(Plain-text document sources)

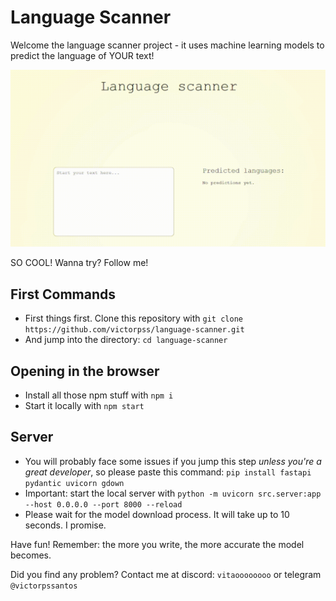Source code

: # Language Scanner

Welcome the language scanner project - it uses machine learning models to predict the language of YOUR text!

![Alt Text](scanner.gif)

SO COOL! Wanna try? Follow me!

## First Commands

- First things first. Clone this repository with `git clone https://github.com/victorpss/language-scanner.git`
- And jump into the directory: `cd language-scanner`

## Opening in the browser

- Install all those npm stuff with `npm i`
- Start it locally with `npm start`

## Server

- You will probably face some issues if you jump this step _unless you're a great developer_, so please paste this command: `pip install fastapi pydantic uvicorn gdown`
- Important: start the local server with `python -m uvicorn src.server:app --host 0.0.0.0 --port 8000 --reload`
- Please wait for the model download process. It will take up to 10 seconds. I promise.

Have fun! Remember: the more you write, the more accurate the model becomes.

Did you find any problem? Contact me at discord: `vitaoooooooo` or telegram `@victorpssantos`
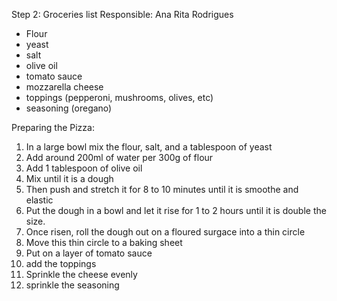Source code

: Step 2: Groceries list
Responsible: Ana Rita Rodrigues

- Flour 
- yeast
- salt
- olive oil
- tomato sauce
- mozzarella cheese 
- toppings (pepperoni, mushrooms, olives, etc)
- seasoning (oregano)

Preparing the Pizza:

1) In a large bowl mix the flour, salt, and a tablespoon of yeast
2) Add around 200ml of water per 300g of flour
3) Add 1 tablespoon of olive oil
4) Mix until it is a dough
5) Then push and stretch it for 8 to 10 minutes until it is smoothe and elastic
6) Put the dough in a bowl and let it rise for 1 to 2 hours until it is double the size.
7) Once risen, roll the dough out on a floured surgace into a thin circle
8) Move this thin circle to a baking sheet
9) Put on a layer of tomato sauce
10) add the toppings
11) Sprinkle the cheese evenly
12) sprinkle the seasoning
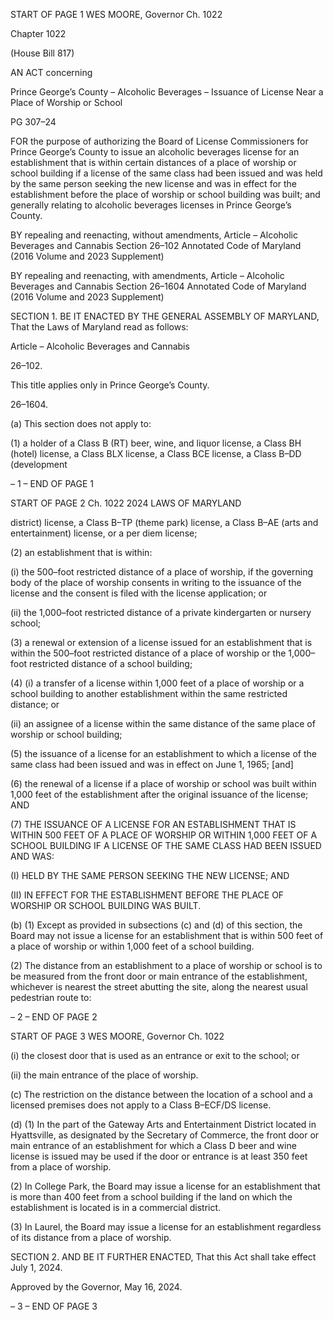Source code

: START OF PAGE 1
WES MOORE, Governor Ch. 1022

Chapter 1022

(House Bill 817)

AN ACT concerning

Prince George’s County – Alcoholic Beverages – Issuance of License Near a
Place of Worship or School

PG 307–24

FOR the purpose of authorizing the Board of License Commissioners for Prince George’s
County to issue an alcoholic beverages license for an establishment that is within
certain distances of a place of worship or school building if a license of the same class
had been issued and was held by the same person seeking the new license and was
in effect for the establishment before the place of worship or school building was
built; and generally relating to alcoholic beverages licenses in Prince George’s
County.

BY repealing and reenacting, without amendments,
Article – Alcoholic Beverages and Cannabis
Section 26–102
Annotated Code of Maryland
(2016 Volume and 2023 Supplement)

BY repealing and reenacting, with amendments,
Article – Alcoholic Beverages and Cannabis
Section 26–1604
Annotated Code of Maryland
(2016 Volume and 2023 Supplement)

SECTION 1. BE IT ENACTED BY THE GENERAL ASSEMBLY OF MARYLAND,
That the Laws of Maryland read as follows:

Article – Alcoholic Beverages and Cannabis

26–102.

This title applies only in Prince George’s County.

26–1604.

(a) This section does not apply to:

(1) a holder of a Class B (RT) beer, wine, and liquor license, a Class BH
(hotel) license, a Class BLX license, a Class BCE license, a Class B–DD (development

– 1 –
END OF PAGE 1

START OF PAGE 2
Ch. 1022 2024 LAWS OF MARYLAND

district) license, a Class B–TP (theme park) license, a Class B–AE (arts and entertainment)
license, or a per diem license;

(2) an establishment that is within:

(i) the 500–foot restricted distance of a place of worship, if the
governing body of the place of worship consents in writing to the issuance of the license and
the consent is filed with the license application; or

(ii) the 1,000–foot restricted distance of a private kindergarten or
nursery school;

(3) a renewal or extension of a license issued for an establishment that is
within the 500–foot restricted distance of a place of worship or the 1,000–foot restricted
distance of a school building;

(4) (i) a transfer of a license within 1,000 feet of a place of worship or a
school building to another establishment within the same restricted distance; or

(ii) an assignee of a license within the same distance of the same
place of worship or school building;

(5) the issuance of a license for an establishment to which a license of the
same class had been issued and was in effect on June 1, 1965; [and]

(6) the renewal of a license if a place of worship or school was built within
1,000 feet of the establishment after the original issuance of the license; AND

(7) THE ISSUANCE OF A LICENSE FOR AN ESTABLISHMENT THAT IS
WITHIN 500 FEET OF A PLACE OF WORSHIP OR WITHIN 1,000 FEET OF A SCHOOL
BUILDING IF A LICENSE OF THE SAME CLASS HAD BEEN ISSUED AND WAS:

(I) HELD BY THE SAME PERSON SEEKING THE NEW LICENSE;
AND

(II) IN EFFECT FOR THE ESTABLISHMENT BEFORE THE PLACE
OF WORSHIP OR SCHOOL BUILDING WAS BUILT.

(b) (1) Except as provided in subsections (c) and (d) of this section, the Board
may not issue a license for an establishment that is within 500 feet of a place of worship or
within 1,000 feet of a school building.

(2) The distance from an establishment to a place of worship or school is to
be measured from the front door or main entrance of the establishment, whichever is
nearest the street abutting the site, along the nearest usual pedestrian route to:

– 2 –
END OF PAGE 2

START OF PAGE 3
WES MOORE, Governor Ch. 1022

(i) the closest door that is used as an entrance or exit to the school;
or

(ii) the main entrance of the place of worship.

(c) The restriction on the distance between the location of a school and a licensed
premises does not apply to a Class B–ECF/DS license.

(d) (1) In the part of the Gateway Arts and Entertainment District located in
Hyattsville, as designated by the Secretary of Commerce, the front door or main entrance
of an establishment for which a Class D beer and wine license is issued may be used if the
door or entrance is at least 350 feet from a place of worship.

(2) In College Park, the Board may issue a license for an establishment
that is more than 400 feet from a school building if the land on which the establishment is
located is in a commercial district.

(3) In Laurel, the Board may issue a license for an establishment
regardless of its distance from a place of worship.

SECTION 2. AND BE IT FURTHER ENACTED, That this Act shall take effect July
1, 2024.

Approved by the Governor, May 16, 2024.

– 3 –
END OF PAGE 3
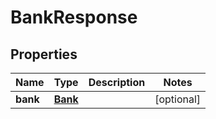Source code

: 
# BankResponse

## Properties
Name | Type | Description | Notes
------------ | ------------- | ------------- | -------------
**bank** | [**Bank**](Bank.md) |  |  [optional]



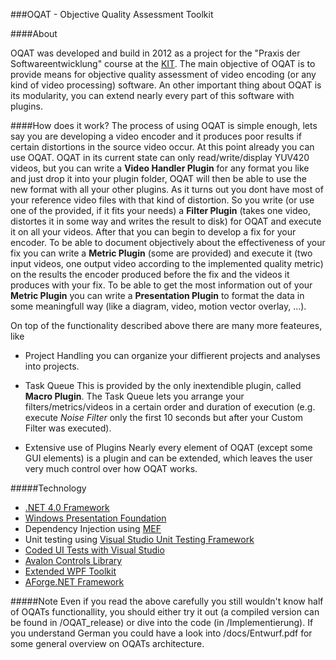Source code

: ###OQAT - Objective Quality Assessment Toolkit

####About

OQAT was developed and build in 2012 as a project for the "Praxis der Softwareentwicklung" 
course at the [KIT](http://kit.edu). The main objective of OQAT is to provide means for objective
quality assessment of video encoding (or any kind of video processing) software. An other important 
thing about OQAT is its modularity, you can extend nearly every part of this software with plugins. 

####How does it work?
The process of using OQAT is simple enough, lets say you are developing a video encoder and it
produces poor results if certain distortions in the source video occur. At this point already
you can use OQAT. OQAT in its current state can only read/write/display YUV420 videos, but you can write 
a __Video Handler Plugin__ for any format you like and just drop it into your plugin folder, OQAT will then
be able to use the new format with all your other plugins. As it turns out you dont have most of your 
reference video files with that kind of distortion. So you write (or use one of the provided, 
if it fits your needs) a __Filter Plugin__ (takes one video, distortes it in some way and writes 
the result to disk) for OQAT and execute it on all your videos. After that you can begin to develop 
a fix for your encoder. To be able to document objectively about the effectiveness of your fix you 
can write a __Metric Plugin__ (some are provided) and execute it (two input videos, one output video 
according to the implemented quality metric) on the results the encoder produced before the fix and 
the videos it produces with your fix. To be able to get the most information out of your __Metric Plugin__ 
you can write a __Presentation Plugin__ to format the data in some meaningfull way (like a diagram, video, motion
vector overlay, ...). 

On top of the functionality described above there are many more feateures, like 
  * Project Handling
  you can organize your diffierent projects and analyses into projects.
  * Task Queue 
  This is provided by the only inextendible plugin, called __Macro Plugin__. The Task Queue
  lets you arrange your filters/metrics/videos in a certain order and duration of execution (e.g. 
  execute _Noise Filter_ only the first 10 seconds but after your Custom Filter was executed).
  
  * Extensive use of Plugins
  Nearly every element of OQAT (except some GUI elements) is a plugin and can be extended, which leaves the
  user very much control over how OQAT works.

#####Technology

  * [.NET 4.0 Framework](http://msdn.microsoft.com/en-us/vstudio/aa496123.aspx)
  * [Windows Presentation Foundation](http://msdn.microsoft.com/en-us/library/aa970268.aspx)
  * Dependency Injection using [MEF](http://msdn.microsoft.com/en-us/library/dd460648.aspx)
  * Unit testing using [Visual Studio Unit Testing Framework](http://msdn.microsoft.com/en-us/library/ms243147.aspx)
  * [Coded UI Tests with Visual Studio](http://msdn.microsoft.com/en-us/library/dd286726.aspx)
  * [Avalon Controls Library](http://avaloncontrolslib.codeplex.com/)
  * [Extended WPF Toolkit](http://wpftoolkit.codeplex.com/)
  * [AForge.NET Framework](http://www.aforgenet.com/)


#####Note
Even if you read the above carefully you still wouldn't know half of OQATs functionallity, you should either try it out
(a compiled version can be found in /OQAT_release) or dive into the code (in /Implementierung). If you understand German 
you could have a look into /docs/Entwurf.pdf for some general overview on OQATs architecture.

YOUR ASSIGNMENT ▸ In the records above, find the line with "door or entrance" and the line with "reference video files"; please transcribe exactly those two lines and all lines between them, omitting any picture.

FINISHED TASK ▸
door or entrance is at least 350 feet from a place of worship.

(2) In College Park, the Board may issue a license for an establishment
that is more than 400 feet from a school building if the land on which the establishment is
located is in a commercial district.

(3) In Laurel, the Board may issue a license for an establishment
regardless of its distance from a place of worship.

SECTION 2. AND BE IT FURTHER ENACTED, That this Act shall take effect July
1, 2024.

Approved by the Governor, May 16, 2024.

– 3 –
END OF PAGE 3
Source code

: 
# BankResponse

## Properties
Name | Type | Description | Notes
------------ | ------------- | ------------- | -------------
**bank** | [**Bank**](Bank.md) |  |  [optional]



Source code

: ###OQAT - Objective Quality Assessment Toolkit

####About

OQAT was developed and build in 2012 as a project for the "Praxis der Softwareentwicklung" 
course at the [KIT](http://kit.edu). The main objective of OQAT is to provide means for objective
quality assessment of video encoding (or any kind of video processing) software. An other important 
thing about OQAT is its modularity, you can extend nearly every part of this software with plugins. 

####How does it work?
The process of using OQAT is simple enough, lets say you are developing a video encoder and it
produces poor results if certain distortions in the source video occur. At this point already
you can use OQAT. OQAT in its current state can only read/write/display YUV420 videos, but you can write 
a __Video Handler Plugin__ for any format you like and just drop it into your plugin folder, OQAT will then
be able to use the new format with all your other plugins. As it turns out you dont have most of your 
reference video files with that kind of distortion. So you write (or use one of the provided, 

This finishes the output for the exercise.